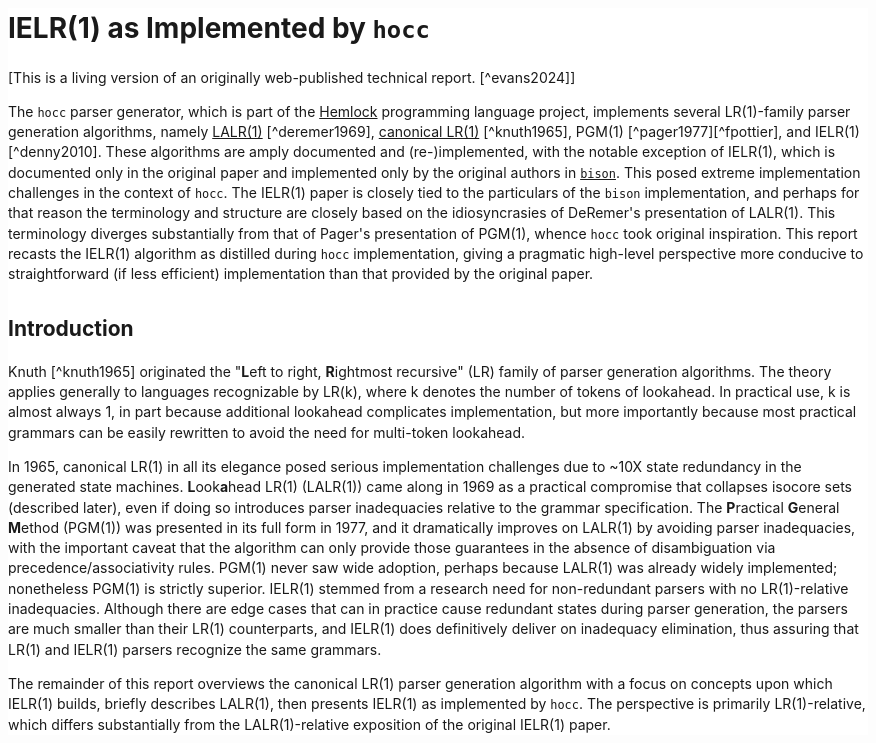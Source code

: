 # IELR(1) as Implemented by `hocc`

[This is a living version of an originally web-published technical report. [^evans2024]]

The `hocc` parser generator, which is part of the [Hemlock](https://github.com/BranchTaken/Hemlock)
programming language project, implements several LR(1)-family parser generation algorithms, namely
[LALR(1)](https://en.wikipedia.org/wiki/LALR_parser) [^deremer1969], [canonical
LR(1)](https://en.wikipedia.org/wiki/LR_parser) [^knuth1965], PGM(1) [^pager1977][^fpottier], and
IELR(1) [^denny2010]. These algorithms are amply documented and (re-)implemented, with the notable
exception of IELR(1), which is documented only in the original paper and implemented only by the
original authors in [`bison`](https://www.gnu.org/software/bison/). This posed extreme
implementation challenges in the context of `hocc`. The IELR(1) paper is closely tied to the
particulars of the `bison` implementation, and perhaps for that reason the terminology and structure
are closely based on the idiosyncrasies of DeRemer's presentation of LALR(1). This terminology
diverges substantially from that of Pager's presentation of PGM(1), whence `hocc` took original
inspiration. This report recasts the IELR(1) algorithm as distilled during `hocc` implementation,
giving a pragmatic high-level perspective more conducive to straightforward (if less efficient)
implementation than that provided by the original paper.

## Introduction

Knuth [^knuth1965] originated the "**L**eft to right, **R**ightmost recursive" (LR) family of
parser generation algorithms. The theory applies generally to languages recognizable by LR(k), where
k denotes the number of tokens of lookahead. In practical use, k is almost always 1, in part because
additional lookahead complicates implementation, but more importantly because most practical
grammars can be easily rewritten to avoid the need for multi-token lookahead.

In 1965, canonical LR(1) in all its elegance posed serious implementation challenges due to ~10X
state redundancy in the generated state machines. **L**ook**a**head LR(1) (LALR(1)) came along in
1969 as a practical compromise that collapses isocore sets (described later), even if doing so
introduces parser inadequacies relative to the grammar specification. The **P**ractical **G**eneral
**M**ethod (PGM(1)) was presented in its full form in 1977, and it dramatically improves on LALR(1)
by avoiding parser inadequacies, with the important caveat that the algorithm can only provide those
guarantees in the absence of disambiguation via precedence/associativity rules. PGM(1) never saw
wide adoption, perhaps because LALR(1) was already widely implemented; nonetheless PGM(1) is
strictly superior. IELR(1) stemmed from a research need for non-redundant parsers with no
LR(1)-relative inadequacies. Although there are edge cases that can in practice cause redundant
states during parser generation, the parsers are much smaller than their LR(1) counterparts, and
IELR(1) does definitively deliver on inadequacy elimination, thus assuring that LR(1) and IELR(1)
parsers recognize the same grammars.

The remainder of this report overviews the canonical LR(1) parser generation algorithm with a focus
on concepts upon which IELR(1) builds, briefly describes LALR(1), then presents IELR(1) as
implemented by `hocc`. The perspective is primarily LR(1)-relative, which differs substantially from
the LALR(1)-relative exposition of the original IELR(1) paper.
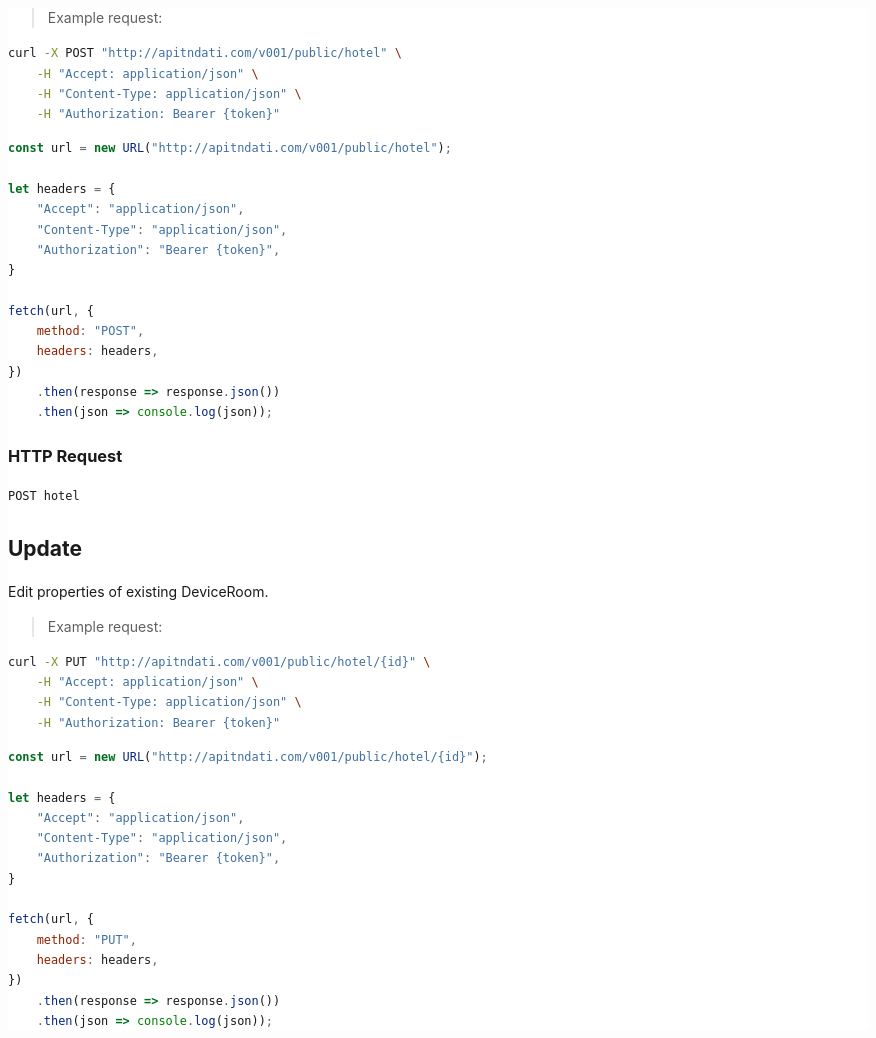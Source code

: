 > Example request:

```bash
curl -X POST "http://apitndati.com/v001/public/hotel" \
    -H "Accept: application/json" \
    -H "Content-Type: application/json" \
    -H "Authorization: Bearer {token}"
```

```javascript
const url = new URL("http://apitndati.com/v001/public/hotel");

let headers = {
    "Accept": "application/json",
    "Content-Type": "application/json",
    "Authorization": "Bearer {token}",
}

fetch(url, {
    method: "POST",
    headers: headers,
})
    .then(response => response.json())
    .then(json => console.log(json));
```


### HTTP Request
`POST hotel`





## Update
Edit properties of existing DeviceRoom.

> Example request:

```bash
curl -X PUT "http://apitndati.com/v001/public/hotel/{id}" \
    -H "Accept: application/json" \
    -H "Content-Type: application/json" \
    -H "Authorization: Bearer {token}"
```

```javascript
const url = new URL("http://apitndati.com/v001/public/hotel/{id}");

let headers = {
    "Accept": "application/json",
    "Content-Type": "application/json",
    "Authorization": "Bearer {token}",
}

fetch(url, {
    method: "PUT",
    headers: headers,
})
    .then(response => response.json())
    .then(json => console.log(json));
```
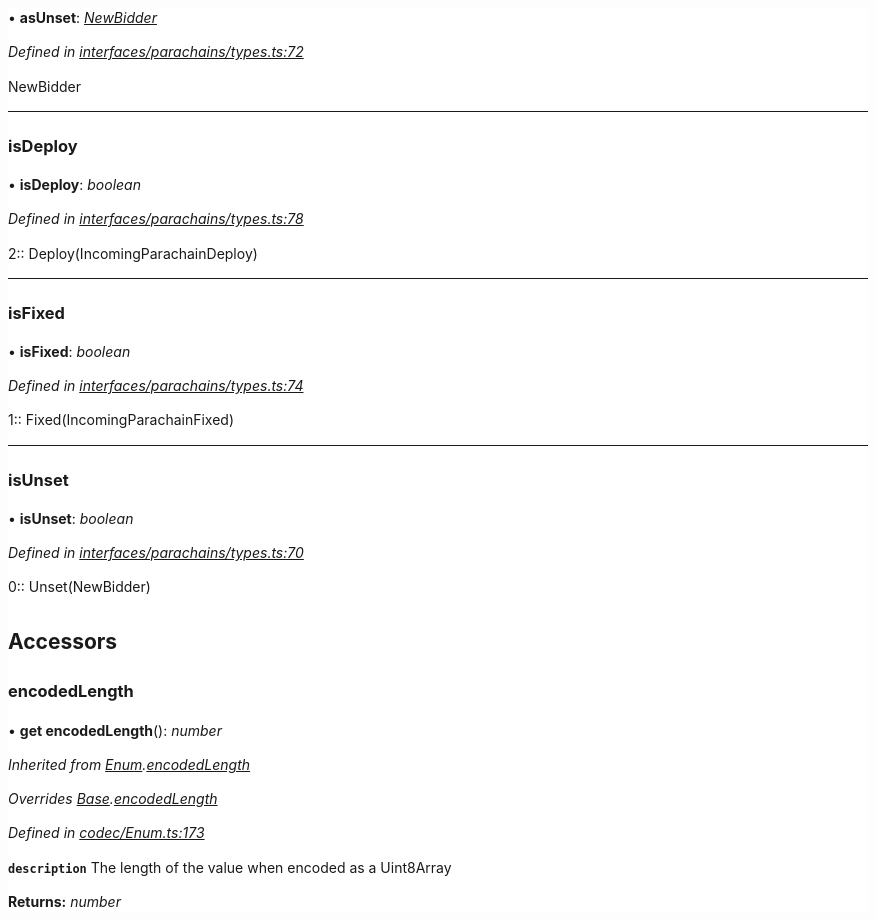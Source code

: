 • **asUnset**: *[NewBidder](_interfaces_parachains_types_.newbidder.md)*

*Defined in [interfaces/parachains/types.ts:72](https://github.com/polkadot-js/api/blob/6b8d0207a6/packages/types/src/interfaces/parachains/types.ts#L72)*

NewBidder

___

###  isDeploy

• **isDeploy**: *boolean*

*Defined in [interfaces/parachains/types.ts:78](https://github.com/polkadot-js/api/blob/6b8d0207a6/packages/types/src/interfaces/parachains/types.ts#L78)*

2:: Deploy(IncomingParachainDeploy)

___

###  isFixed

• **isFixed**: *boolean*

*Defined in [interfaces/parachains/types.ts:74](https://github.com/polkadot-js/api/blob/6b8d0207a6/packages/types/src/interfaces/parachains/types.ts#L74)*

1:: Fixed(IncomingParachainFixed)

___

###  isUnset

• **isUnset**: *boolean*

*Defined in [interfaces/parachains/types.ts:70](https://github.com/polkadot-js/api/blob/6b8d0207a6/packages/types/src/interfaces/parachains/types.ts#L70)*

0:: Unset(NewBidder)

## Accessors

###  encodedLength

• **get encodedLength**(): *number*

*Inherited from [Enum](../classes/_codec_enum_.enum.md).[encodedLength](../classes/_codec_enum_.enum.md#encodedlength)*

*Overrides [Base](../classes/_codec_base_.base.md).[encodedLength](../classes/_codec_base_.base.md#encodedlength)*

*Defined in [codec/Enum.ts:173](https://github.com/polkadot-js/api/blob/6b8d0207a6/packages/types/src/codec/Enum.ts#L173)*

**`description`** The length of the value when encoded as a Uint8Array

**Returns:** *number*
★ ★ ★ ★ ★
* _What to do_
The expected output is one number, the tally of lines above containing "because".

* _Response to the exercise_
3